Task instructions. Take the entries below and print only the lines from the one with "które mi uczynil?" through the one with "smierc swietych jego.", exactly as they stand, both ends included.
# # # # # # #
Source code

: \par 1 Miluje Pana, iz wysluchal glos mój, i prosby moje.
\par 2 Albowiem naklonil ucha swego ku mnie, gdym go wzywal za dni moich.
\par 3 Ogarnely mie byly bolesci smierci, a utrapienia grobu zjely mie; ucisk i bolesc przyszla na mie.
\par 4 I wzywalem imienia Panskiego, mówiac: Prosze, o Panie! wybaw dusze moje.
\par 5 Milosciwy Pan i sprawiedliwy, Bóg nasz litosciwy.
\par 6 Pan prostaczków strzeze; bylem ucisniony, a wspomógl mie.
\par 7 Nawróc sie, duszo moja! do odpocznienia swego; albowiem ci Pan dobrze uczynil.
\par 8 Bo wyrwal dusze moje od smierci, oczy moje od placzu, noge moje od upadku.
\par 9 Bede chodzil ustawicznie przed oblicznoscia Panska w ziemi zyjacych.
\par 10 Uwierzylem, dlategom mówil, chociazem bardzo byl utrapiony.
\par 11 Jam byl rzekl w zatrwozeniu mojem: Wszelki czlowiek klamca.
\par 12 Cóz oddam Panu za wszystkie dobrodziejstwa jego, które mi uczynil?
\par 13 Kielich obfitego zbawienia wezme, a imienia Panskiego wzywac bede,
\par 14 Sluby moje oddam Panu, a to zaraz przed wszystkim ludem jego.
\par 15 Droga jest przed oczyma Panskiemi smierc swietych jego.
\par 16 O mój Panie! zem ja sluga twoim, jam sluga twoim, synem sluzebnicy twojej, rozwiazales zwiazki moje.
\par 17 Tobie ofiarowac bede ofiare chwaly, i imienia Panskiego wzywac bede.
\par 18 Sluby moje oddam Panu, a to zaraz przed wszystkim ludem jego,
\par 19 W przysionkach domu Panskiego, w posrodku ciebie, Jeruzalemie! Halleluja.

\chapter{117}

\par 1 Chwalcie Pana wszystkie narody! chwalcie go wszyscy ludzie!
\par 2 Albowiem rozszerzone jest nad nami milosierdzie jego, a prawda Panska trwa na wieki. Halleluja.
# # # # # # #
Response area.
\par 12 Cóz oddam Panu za wszystkie dobrodziejstwa jego, które mi uczynil?
\par 13 Kielich obfitego zbawienia wezme, a imienia Panskiego wzywac bede,
\par 14 Sluby moje oddam Panu, a to zaraz przed wszystkim ludem jego.
\par 15 Droga jest przed oczyma Panskiemi smierc swietych jego.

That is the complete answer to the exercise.